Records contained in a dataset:
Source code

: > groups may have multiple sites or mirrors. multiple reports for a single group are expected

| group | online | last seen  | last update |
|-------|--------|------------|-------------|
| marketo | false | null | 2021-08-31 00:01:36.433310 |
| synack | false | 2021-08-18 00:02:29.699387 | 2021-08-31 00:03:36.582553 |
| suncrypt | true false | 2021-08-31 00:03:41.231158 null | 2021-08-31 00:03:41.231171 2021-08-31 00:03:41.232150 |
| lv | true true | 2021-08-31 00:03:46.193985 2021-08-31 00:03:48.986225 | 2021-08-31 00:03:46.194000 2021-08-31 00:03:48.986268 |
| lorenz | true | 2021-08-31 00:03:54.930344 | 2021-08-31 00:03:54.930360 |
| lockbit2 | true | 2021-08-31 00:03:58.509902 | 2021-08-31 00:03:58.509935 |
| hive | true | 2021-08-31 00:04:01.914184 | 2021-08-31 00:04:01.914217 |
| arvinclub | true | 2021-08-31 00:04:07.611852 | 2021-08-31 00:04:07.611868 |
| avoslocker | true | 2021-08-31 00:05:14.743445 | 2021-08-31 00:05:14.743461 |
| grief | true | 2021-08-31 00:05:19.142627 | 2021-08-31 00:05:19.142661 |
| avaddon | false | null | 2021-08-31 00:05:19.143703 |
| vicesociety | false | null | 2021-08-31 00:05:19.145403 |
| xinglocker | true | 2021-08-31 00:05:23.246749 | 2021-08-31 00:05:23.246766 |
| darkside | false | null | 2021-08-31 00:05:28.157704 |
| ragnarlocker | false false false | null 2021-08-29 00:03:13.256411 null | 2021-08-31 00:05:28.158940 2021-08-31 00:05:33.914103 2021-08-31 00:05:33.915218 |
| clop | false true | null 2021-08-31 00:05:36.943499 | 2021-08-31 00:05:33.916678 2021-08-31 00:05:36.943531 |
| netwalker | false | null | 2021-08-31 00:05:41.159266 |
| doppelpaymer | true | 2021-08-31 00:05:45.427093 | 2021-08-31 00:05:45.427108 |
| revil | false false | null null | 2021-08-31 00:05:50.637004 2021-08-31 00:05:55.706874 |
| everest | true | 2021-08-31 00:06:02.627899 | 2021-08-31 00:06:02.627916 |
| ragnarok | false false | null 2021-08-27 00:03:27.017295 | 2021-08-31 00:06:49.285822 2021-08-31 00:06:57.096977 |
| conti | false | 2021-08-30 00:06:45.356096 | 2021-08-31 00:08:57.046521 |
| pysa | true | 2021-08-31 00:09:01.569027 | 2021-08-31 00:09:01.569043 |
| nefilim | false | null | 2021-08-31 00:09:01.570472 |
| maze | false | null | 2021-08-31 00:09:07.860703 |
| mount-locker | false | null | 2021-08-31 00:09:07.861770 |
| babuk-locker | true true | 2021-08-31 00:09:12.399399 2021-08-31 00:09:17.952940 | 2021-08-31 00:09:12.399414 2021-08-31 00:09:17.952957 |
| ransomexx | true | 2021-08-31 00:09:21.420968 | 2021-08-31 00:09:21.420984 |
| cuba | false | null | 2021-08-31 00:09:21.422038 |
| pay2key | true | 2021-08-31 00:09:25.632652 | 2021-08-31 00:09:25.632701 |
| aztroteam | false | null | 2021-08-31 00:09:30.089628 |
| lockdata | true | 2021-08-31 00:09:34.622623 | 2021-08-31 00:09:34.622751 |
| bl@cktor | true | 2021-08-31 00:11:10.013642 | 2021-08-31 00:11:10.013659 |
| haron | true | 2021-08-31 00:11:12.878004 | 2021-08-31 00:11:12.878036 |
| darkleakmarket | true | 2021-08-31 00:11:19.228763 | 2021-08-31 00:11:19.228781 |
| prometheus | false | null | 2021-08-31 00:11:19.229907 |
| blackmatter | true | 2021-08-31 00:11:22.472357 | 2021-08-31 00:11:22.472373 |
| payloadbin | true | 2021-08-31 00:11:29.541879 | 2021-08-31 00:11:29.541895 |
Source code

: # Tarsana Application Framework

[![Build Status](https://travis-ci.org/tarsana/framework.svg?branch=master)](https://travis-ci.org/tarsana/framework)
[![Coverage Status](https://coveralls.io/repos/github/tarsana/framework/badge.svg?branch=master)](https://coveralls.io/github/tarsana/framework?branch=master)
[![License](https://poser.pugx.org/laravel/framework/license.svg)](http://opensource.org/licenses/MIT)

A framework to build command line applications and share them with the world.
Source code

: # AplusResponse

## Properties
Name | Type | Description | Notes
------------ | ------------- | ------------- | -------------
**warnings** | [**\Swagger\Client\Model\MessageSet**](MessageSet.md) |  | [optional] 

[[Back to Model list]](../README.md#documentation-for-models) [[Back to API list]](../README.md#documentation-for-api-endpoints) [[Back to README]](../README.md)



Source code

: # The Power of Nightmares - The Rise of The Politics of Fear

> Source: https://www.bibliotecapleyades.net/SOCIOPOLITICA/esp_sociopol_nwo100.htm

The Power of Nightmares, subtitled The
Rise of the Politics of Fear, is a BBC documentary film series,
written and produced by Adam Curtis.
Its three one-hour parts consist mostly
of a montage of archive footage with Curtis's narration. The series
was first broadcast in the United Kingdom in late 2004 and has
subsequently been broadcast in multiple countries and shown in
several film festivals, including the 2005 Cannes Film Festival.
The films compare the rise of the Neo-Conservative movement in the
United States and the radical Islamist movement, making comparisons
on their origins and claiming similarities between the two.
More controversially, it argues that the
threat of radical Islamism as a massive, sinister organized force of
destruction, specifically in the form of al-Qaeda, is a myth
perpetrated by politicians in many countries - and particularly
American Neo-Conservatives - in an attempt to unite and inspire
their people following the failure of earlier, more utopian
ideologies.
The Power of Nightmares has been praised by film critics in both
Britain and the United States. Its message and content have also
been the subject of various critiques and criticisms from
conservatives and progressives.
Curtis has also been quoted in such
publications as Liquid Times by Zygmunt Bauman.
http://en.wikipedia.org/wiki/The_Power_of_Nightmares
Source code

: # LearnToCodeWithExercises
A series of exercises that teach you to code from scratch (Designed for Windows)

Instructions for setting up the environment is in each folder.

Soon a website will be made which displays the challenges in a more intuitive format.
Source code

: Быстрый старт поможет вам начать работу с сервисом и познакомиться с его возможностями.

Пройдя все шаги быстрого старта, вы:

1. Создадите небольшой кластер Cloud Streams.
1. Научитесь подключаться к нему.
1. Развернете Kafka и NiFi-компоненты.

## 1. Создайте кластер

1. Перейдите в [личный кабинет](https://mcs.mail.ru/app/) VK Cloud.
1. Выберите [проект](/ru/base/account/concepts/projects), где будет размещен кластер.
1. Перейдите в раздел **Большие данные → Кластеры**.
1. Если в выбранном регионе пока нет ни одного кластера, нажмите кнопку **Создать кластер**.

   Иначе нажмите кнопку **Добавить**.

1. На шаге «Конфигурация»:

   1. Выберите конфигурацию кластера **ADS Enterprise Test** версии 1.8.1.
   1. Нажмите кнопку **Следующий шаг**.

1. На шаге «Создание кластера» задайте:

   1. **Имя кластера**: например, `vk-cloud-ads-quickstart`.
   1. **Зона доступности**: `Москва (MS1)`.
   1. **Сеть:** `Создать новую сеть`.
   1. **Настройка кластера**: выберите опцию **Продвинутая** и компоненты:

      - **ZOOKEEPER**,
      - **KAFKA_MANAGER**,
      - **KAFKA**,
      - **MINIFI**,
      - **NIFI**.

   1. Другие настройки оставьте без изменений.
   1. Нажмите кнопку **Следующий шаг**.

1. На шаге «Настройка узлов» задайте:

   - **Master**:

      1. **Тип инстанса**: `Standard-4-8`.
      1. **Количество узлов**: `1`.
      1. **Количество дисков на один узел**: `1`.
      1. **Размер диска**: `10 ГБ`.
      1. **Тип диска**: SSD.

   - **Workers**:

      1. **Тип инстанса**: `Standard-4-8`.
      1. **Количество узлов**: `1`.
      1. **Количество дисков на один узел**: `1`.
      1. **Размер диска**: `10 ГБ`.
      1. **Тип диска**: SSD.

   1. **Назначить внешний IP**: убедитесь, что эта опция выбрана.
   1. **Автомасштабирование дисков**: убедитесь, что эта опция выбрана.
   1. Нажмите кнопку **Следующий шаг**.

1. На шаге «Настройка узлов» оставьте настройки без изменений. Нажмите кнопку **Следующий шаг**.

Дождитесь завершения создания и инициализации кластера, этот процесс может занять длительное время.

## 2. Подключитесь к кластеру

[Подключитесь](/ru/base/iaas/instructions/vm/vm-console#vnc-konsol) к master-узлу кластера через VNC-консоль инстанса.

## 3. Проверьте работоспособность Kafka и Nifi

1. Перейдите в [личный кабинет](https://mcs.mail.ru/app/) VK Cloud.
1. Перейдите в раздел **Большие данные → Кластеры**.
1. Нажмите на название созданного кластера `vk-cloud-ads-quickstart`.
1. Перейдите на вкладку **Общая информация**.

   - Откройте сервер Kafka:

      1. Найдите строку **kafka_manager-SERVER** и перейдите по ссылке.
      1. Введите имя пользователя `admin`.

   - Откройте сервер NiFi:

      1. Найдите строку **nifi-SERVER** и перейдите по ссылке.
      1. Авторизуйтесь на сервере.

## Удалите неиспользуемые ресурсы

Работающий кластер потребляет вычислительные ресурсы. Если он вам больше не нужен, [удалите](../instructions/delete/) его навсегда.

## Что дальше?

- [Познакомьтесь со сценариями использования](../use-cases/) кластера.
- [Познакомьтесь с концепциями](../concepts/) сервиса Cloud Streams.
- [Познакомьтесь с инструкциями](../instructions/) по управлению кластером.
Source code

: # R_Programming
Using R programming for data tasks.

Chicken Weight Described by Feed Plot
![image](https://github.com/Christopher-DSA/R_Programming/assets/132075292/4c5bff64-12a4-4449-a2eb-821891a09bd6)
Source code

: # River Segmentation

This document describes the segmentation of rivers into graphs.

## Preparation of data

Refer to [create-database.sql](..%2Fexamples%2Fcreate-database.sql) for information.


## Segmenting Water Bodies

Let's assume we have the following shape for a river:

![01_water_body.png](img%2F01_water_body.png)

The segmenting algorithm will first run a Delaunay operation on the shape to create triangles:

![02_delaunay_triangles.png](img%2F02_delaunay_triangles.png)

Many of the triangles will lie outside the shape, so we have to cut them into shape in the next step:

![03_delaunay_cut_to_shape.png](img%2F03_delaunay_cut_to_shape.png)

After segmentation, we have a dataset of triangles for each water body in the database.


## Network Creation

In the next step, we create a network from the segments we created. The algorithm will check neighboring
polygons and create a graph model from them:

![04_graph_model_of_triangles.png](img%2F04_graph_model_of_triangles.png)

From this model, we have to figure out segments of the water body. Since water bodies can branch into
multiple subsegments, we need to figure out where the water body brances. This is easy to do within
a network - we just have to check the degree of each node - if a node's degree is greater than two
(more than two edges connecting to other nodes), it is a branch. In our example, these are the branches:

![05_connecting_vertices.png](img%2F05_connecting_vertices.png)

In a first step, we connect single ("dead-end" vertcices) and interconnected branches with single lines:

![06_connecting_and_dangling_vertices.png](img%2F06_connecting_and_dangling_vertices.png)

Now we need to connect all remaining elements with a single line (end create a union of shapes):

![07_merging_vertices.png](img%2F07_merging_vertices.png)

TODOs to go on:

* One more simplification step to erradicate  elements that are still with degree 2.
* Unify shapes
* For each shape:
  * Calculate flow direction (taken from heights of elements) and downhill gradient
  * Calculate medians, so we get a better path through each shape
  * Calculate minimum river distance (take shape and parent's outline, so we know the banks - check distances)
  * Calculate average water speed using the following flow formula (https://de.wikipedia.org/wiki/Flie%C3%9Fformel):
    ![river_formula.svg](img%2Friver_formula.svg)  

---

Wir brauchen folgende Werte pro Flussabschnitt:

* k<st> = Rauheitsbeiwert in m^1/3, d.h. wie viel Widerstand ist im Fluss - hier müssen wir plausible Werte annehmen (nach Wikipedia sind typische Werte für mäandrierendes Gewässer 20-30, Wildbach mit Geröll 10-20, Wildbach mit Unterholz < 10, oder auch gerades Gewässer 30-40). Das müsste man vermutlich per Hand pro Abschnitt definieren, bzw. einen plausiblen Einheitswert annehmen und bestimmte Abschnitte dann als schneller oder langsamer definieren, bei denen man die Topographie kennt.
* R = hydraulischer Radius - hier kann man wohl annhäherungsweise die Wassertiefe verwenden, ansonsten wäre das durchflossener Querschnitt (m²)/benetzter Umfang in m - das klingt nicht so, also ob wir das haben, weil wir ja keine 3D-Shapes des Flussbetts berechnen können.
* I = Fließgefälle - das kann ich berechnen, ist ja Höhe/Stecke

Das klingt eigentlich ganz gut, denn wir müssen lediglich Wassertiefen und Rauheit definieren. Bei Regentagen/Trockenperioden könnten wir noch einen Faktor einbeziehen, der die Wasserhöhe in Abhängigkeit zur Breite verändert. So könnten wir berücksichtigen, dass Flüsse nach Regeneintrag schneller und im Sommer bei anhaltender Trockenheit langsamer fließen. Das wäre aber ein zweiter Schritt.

GOAL OF THE EXERCISE: Take every line from the records above that has the word "ссылке" and copy it.

YOUR SOLUTION:
      1. Найдите строку **kafka_manager-SERVER** и перейдите по ссылке.
      1. Найдите строку **nifi-SERVER** и перейдите по ссылке.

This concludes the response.